> _WHAT TO PRODUCE_
Word-for-word transcription needed. Include every entry below but no pictures.

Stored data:
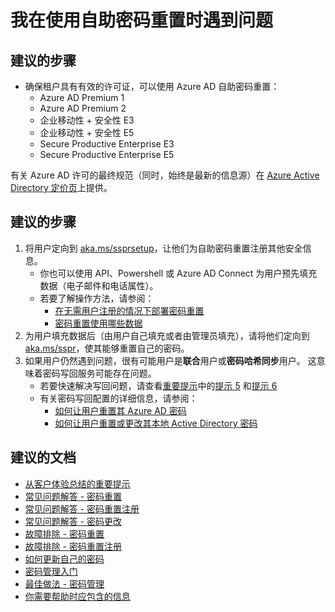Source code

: <properties
    pageTitle="I'm having a problem with self-service password reset"
    description="密码管理/自助式密码更改/重置"
    service="microsoft.aad"
    resource="Microsoft_AAD_IAM"
    authors="zhchia"
    displayOrder=""
    selfHelpType="generic"
    supportTopicIds="32045826"
    resourceTags=""
    productPesIds="14785"
    cloudEnvironments="public"
    />


# <a name="im-having-a-problem-with-self-service-password-reset"></a>我在使用自助密码重置时遇到问题
## <a name="recommended-steps"></a>**建议的步骤**
* 确保租户具有有效的许可证，可以使用 Azure AD 自助密码重置：
    * Azure AD Premium 1
    * Azure AD Premium 2
    * 企业移动性 + 安全性 E3
    * 企业移动性 + 安全性 E5
    * Secure Productive Enterprise E3
    * Secure Productive Enterprise E5

有关 Azure AD 许可的最终规范（同时，始终是最新的信息源）在 [Azure Active Directory 定价页](https://azure.microsoft.com/pricing/details/active-directory/)上提供。

## <a name="recommended-steps"></a>**建议的步骤**
1. 将用户定向到 [aka.ms/ssprsetup](https://login.microsoftonline.com/common/oauth2/authorize?client_id=0000000c-0000-0000-c000-000000000000&redirect_uri=https%3A%2F%2Faccount.activedirectory.windowsazure.com%2F&response_mode=form_post&response_type=code%20id_token&scope=openid%20profile&state=OpenIdConnect.AuthenticationProperties%3D02LGeV2aaOpBfeyrPlPTVE9v9W3rf0E_VtBiNcjuL12zhaz8BdJ613HFOdYPXhNva7OX8tUieWVS1ldrysmNHg-XCO7bW8Pe82sA4RnjWozG43QBmckgtxvqZvUaty0ZNhBtzMtrjG5qW1v06t4jCAd03c-h0opfkRABw4Y2cvKoYnQy0tfpyRsC1KI3DngNKzhbtPXIYKjxHw02Ld-9RgJVjNxRrMppzhE6EJsjbfD0PpnwbwLp-tMnT5M3hS60SJwZQjvjfocM-x2EcXJhPhG1lfbSGIoZi3yHh12qyVI&nonce=1491428196.4kvRPWtSmTOR_qzakP8WpQ&nux=1)，让他们为自助密码重置注册其他安全信息。
    * 你也可以使用 API、Powershell 或 Azure AD Connect 为用户预先填充数据（电子邮件和电话属性）。
    * 若要了解操作方法，请参阅：
        * [在无需用户注册的情况下部署密码重置](https://docs.microsoft.com/azure/active-directory/active-directory-passwords-learn-more#deploying-password-reset-without-requiring-end-user-registration)
        * [密码重置使用哪些数据](https://docs.microsoft.com/azure/active-directory/active-directory-passwords-learn-more#what-data-is-used-by-password-reset)
2. 为用户填充数据后（由用户自己填充或者由管理员填充），请将他们定向到 [aka.ms/sspr](https://passwordreset.microsoftonline.com/)，使其能够重置自己的密码。
3. 如果用户仍然遇到问题，很有可能用户是**联合**用户或**密码哈希同步**用户。 这意味着密码写回服务可能存在问题。
    * 若要快速解决写回问题，请查看[重要提示](https://docs.microsoft.com/azure/active-directory/active-directory-passwords-getting-started#top-tips-from-our-customers-to-read-before-you-begin)中的[提示 5](https://docs.microsoft.com/azure/active-directory/active-directory-passwords-getting-started#tip-5-writeback---look-at-the-application-event-log-on-your-aad-connect-machine-to-troubleshoot-password-writeback) 和[提示 6](https://docs.microsoft.com/azure/active-directory/active-directory-passwords-getting-started#tip-6-writeback---ensure-you-enable-the-correct-permissions-firewall-rules-and-connection-settings-for-password-writeback)
    * 有关密码写回配置的详细信息，请参阅：
        * [如何让用户重置其 Azure AD 密码](https://docs.microsoft.com/azure/active-directory/active-directory-passwords-getting-started#enable-users-to-reset-their-azure-ad-passwords)
        * [如何让用户重置或更改其本地 Active Directory 密码](https://docs.microsoft.com/azure/active-directory/active-directory-passwords-getting-started#enable-users-to-reset-or-change-their-ad-passwords)


## <a name="recommended-documents"></a>**建议的文档**
* [从客户体验总结的重要提示](https://docs.microsoft.com/azure/active-directory/active-directory-passwords-getting-started#top-tips-from-our-customers-to-read-before-you-begin)
* [常见问题解答 - 密码重置](https://docs.microsoft.com/azure/active-directory/active-directory-passwords-faq#password-reset)
* [常见问题解答 - 密码重置注册](https://docs.microsoft.com/azure/active-directory/active-directory-passwords-faq#password-reset-registration)
* [常见问题解答 - 密码更改](https://docs.microsoft.com/azure/active-directory/active-directory-passwords-faq#password-change)
* [故障排除 - 密码重置](https://docs.microsoft.com/azure/active-directory/active-directory-passwords-troubleshoot#troubleshoot-the-password-reset-portal)
* [故障排除 - 密码重置注册](https://docs.microsoft.com/azure/active-directory/active-directory-passwords-troubleshoot#troubleshoot-the-password-reset-registration-portal)
* [如何更新自己的密码](https://docs.microsoft.com/azure/active-directory/active-directory-passwords-update-your-own-password)
* [密码管理入门](https://docs.microsoft.com/azure/active-directory/active-directory-passwords-getting-started)
* [最佳做法 - 密码管理](https://docs.microsoft.com/azure/active-directory/active-directory-passwords-best-practices)
* [你需要帮助时应包含的信息](https://docs.microsoft.com/azure/active-directory/active-directory-passwords-troubleshoot#information-to-include-when-you-need-help)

> _EXERCISE OUTPUT_
Source code

: <properties
    pageTitle="I'm having a problem with self-service password reset"
    description="密码管理/自助式密码更改/重置"
    service="microsoft.aad"
    resource="Microsoft_AAD_IAM"
    authors="zhchia"
    displayOrder=""
    selfHelpType="generic"
    supportTopicIds="32045826"
    resourceTags=""
    productPesIds="14785"
    cloudEnvironments="public"
    />


# <a name="im-having-a-problem-with-self-service-password-reset"></a>我在使用自助密码重置时遇到问题
## <a name="recommended-steps"></a>**建议的步骤**
* 确保租户具有有效的许可证，可以使用 Azure AD 自助密码重置：
    * Azure AD Premium 1
    * Azure AD Premium 2
    * 企业移动性 + 安全性 E3
    * 企业移动性 + 安全性 E5
    * Secure Productive Enterprise E3
    * Secure Productive Enterprise E5

有关 Azure AD 许可的最终规范（同时，始终是最新的信息源）在 [Azure Active Directory 定价页](https://azure.microsoft.com/pricing/details/active-directory/)上提供。

## <a name="recommended-steps"></a>**建议的步骤**
1. 将用户定向到 [aka.ms/ssprsetup](https://login.microsoftonline.com/common/oauth2/authorize?client_id=0000000c-0000-0000-c000-000000000000&redirect_uri=https%3A%2F%2Faccount.activedirectory.windowsazure.com%2F&response_mode=form_post&response_type=code%20id_token&scope=openid%20profile&state=OpenIdConnect.AuthenticationProperties%3D02LGeV2aaOpBfeyrPlPTVE9v9W3rf0E_VtBiNcjuL12zhaz8BdJ613HFOdYPXhNva7OX8tUieWVS1ldrysmNHg-XCO7bW8Pe82sA4RnjWozG43QBmckgtxvqZvUaty0ZNhBtzMtrjG5qW1v06t4jCAd03c-h0opfkRABw4Y2cvKoYnQy0tfpyRsC1KI3DngNKzhbtPXIYKjxHw02Ld-9RgJVjNxRrMppzhE6EJsjbfD0PpnwbwLp-tMnT5M3hS60SJwZQjvjfocM-x2EcXJhPhG1lfbSGIoZi3yHh12qyVI&nonce=1491428196.4kvRPWtSmTOR_qzakP8WpQ&nux=1)，让他们为自助密码重置注册其他安全信息。
    * 你也可以使用 API、Powershell 或 Azure AD Connect 为用户预先填充数据（电子邮件和电话属性）。
    * 若要了解操作方法，请参阅：
        * [在无需用户注册的情况下部署密码重置](https://docs.microsoft.com/azure/active-directory/active-directory-passwords-learn-more#deploying-password-reset-without-requiring-end-user-registration)
        * [密码重置使用哪些数据](https://docs.microsoft.com/azure/active-directory/active-directory-passwords-learn-more#what-data-is-used-by-password-reset)
2. 为用户填充数据后（由用户自己填充或者由管理员填充），请将他们定向到 [aka.ms/sspr](https://passwordreset.microsoftonline.com/)，使其能够重置自己的密码。
3. 如果用户仍然遇到问题，很有可能用户是**联合**用户或**密码哈希同步**用户。 这意味着密码写回服务可能存在问题。
    * 若要快速解决写回问题，请查看[重要提示](https://docs.microsoft.com/azure/active-directory/active-directory-passwords-getting-started#top-tips-from-our-customers-to-read-before-you-begin)中的[提示 5](https://docs.microsoft.com/azure/active-directory/active-directory-passwords-getting-started#tip-5-writeback---look-at-the-application-event-log-on-your-aad-connect-machine-to-troubleshoot-password-writeback) 和[提示 6](https://docs.microsoft.com/azure/active-directory/active-directory-passwords-getting-started#tip-6-writeback---ensure-you-enable-the-correct-permissions-firewall-rules-and-connection-settings-for-password-writeback)
    * 有关密码写回配置的详细信息，请参阅：
        * [如何让用户重置其 Azure AD 密码](https://docs.microsoft.com/azure/active-directory/active-directory-passwords-getting-started#enable-users-to-reset-their-azure-ad-passwords)
        * [如何让用户重置或更改其本地 Active Directory 密码](https://docs.microsoft.com/azure/active-directory/active-directory-passwords-getting-started#enable-users-to-reset-or-change-their-ad-passwords)


## <a name="recommended-documents"></a>**建议的文档**
* [从客户体验总结的重要提示](https://docs.microsoft.com/azure/active-directory/active-directory-passwords-getting-started#top-tips-from-our-customers-to-read-before-you-begin)
* [常见问题解答 - 密码重置](https://docs.microsoft.com/azure/active-directory/active-directory-passwords-faq#password-reset)
* [常见问题解答 - 密码重置注册](https://docs.microsoft.com/azure/active-directory/active-directory-passwords-faq#password-reset-registration)
* [常见问题解答 - 密码更改](https://docs.microsoft.com/azure/active-directory/active-directory-passwords-faq#password-change)
* [故障排除 - 密码重置](https://docs.microsoft.com/azure/active-directory/active-directory-passwords-troubleshoot#troubleshoot-the-password-reset-portal)
* [故障排除 - 密码重置注册](https://docs.microsoft.com/azure/active-directory/active-directory-passwords-troubleshoot#troubleshoot-the-password-reset-registration-portal)
* [如何更新自己的密码](https://docs.microsoft.com/azure/active-directory/active-directory-passwords-update-your-own-password)
* [密码管理入门](https://docs.microsoft.com/azure/active-directory/active-directory-passwords-getting-started)
* [最佳做法 - 密码管理](https://docs.microsoft.com/azure/active-directory/active-directory-passwords-best-practices)
* [你需要帮助时应包含的信息](https://docs.microsoft.com/azure/active-directory/active-directory-passwords-troubleshoot#information-to-include-when-you-need-help)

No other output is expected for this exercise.